> [Work task]:
All that is wanted is a word-for-word copy of the data from its first line to the line containing "## Design approach and Challenges", both included.
Provided records: Begin
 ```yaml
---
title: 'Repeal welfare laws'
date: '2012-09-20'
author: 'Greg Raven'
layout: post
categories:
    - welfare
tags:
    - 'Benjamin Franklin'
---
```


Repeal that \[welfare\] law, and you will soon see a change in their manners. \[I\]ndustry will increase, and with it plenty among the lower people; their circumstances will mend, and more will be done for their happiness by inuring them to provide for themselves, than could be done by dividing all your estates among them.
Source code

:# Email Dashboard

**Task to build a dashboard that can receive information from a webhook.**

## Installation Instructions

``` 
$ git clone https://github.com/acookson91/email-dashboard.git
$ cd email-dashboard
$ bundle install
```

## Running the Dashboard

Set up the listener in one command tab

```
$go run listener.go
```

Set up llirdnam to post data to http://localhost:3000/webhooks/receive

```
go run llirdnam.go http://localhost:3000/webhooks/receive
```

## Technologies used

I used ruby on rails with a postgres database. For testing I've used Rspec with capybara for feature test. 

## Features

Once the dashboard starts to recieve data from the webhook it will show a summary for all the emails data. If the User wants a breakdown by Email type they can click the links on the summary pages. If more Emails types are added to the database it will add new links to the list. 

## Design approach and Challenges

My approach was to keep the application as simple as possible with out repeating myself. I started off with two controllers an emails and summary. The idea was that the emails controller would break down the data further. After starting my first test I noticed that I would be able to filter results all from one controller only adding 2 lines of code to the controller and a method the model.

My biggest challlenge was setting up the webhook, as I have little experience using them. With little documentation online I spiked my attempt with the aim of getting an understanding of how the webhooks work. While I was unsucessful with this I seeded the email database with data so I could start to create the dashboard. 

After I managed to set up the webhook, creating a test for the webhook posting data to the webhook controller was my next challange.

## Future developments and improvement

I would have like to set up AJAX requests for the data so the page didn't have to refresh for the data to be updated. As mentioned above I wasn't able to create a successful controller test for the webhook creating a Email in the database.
Provided records: End
> [Final answer]:
 ```yaml
---
title: 'Repeal welfare laws'
date: '2012-09-20'
author: 'Greg Raven'
layout: post
categories:
    - welfare
tags:
    - 'Benjamin Franklin'
---
```


Repeal that \[welfare\] law, and you will soon see a change in their manners. \[I\]ndustry will increase, and with it plenty among the lower people; their circumstances will mend, and more will be done for their happiness by inuring them to provide for themselves, than could be done by dividing all your estates among them.
Source code

:# Email Dashboard

**Task to build a dashboard that can receive information from a webhook.**

## Installation Instructions

``` 
$ git clone https://github.com/acookson91/email-dashboard.git
$ cd email-dashboard
$ bundle install
```

## Running the Dashboard

Set up the listener in one command tab

```
$go run listener.go
```

Set up llirdnam to post data to http://localhost:3000/webhooks/receive

```
go run llirdnam.go http://localhost:3000/webhooks/receive
```

## Technologies used

I used ruby on rails with a postgres database. For testing I've used Rspec with capybara for feature test. 

## Features

Once the dashboard starts to recieve data from the webhook it will show a summary for all the emails data. If the User wants a breakdown by Email type they can click the links on the summary pages. If more Emails types are added to the database it will add new links to the list. 

## Design approach and Challenges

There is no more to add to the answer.